[[ Input open ]]

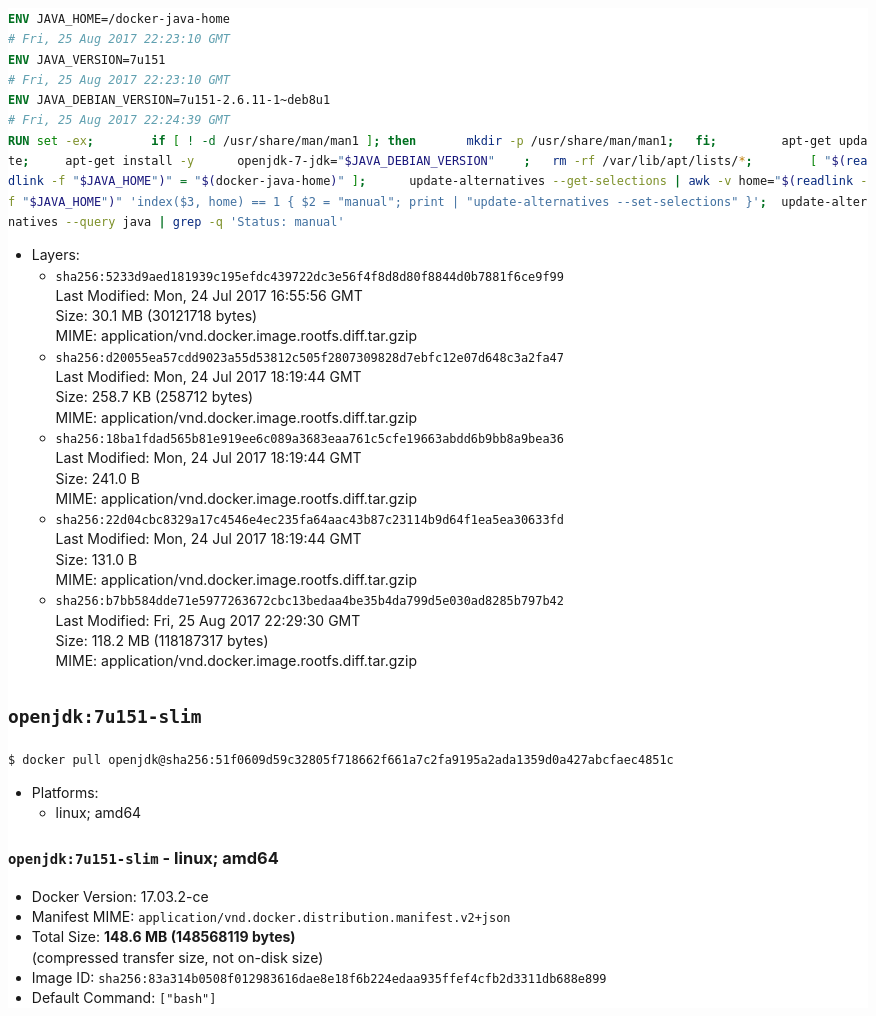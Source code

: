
 ```dockerfile
ENV JAVA_HOME=/docker-java-home
# Fri, 25 Aug 2017 22:23:10 GMT
ENV JAVA_VERSION=7u151
# Fri, 25 Aug 2017 22:23:10 GMT
ENV JAVA_DEBIAN_VERSION=7u151-2.6.11-1~deb8u1
# Fri, 25 Aug 2017 22:24:39 GMT
RUN set -ex; 		if [ ! -d /usr/share/man/man1 ]; then 		mkdir -p /usr/share/man/man1; 	fi; 		apt-get update; 	apt-get install -y 		openjdk-7-jdk="$JAVA_DEBIAN_VERSION" 	; 	rm -rf /var/lib/apt/lists/*; 		[ "$(readlink -f "$JAVA_HOME")" = "$(docker-java-home)" ]; 		update-alternatives --get-selections | awk -v home="$(readlink -f "$JAVA_HOME")" 'index($3, home) == 1 { $2 = "manual"; print | "update-alternatives --set-selections" }'; 	update-alternatives --query java | grep -q 'Status: manual'
```

-	Layers:
	-	`sha256:5233d9aed181939c195efdc439722dc3e56f4f8d8d80f8844d0b7881f6ce9f99`  
		Last Modified: Mon, 24 Jul 2017 16:55:56 GMT  
		Size: 30.1 MB (30121718 bytes)  
		MIME: application/vnd.docker.image.rootfs.diff.tar.gzip
	-	`sha256:d20055ea57cdd9023a55d53812c505f2807309828d7ebfc12e07d648c3a2fa47`  
		Last Modified: Mon, 24 Jul 2017 18:19:44 GMT  
		Size: 258.7 KB (258712 bytes)  
		MIME: application/vnd.docker.image.rootfs.diff.tar.gzip
	-	`sha256:18ba1fdad565b81e919ee6c089a3683eaa761c5cfe19663abdd6b9bb8a9bea36`  
		Last Modified: Mon, 24 Jul 2017 18:19:44 GMT  
		Size: 241.0 B  
		MIME: application/vnd.docker.image.rootfs.diff.tar.gzip
	-	`sha256:22d04cbc8329a17c4546e4ec235fa64aac43b87c23114b9d64f1ea5ea30633fd`  
		Last Modified: Mon, 24 Jul 2017 18:19:44 GMT  
		Size: 131.0 B  
		MIME: application/vnd.docker.image.rootfs.diff.tar.gzip
	-	`sha256:b7bb584dde71e5977263672cbc13bedaa4be35b4da799d5e030ad8285b797b42`  
		Last Modified: Fri, 25 Aug 2017 22:29:30 GMT  
		Size: 118.2 MB (118187317 bytes)  
		MIME: application/vnd.docker.image.rootfs.diff.tar.gzip

## `openjdk:7u151-slim`

```console
$ docker pull openjdk@sha256:51f0609d59c32805f718662f661a7c2fa9195a2ada1359d0a427abcfaec4851c
```

-	Platforms:
	-	linux; amd64

### `openjdk:7u151-slim` - linux; amd64

-	Docker Version: 17.03.2-ce
-	Manifest MIME: `application/vnd.docker.distribution.manifest.v2+json`
-	Total Size: **148.6 MB (148568119 bytes)**  
	(compressed transfer size, not on-disk size)
-	Image ID: `sha256:83a314b0508f012983616dae8e18f6b224edaa935ffef4cfb2d3311db688e899`
-	Default Command: `["bash"]`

[[ Input closed ]]

* Activity:
With "openjdk" as the search string, filter the records and return each line that has it.

* Answer space:
RUN set -ex; 		if [ ! -d /usr/share/man/man1 ]; then 		mkdir -p /usr/share/man/man1; 	fi; 		apt-get update; 	apt-get install -y 		openjdk-7-jdk="$JAVA_DEBIAN_VERSION" 	; 	rm -rf /var/lib/apt/lists/*; 		[ "$(readlink -f "$JAVA_HOME")" = "$(docker-java-home)" ]; 		update-alternatives --get-selections | awk -v home="$(readlink -f "$JAVA_HOME")" 'index($3, home) == 1 { $2 = "manual"; print | "update-alternatives --set-selections" }'; 	update-alternatives --query java | grep -q 'Status: manual'
## `openjdk:7u151-slim`
$ docker pull openjdk@sha256:51f0609d59c32805f718662f661a7c2fa9195a2ada1359d0a427abcfaec4851c
### `openjdk:7u151-slim` - linux; amd64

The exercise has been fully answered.